Un docufilm di ampia valenza artistica, datato 2019, realizzato dalla regista olandese Oeke Hoogendijk e curato da Nexo Digital, si affaccia nelle sale cinematografiche italiane in questi primi giorni di giugno 2022. Per la precisone il 6, 7 e 8 giugno.

Il mio Rembrandt, titolo del docufilm, è dedicato a Rembrandt Harmenszoon van Rijn, eccellente esponente del panorama artistico europeo del Seicento.

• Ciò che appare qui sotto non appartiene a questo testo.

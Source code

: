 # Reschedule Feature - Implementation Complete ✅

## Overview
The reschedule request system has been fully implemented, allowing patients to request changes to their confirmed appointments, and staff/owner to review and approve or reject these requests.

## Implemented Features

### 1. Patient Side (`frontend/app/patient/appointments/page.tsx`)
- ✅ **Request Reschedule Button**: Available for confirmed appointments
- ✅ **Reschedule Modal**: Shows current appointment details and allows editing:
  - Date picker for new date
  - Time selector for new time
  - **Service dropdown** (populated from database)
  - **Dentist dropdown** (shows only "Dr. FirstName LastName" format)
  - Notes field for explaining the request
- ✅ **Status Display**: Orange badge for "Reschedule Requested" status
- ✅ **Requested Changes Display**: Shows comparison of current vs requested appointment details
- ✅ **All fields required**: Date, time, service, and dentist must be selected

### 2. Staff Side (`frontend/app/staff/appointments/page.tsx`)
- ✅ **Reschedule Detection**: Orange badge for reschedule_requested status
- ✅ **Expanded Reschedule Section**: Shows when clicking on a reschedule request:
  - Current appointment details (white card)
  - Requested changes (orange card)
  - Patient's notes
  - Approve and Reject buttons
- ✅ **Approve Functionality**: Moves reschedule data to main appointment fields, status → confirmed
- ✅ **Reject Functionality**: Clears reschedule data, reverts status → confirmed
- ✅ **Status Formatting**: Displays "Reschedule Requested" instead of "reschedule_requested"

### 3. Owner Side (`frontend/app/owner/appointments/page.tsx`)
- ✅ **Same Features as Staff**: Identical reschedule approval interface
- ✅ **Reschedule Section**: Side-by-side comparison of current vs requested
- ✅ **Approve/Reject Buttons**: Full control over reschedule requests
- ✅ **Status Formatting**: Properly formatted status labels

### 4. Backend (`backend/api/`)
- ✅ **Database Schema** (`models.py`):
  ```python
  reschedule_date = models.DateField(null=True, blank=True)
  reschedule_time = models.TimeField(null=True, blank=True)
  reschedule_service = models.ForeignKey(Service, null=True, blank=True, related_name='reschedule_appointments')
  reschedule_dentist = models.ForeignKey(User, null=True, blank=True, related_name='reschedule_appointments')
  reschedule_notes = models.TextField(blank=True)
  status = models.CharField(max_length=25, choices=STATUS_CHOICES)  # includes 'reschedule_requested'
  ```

“È così che, dal XVII secolo, Rembrandt alza uno specchio per noi contemporanei, uno specchio che stuzzica e solletica…” – Oeke Hoogendijk, regista

Nella pittura europea del Seicento, accanto alla ricerca di un’ideale di bellezza da scoprirsi tramite l’indagine naturalistica, si assiste a una tendenza realistica potenziata da un vivido cromatismo o, secondo la concezione pittorica del Caravaggio, da contrasti tra luci ed ombre.

Ed è in questo contesto artistico, definito ‘l’età dell’oro’, che Rembrandt si inserisce a pieno titolo.

Ed è a pieno titolo che esprime i valori della ricca borghesia del suo tempo, che si manifestano con soggetti pittorici ispirati alla vita quotidiana e permeati di semplicità e di un misurato rigore morale.

Incisore di talento, riconosciuto a tutt’oggi come uno dei massimi rappresentanti di tale tecnica, Rembrandt è anzitutto un pittore di ritratti, di scene di genere e religiose.

Particolarmente dotato, considerato fra i più significativi pittori del Seicento europeo, vede la luce nel 1606 a Leida (Olanda).

Fin da giovinetto si distingue come un esemplare interprete del mondo pittorico; giudizio che si conferma con la frequentazione della bottega di Pieter Lastman, ad Amsterdam, uno dei più importanti esponenti dell’epoca.

Tornato a Leida, apre una sua bottega per dare vita alla sua vivida creatività, che si manifesta con una delle sue prime opere, il cui soggetto è La lapidazione di Santo Stefano.

Il mio Rembrandt di Oeke Hoogendijk
Il mio Rembrandt di Oeke Hoogendijk

Nel 1632 poi, con Lezioni di anatomia, viene decretato un artista di successo. Opera in cui si evince l’inclinazione, trasferitagli dal suo maestro di Amsterdam, di rappresentare soggetti sacri e allegorici.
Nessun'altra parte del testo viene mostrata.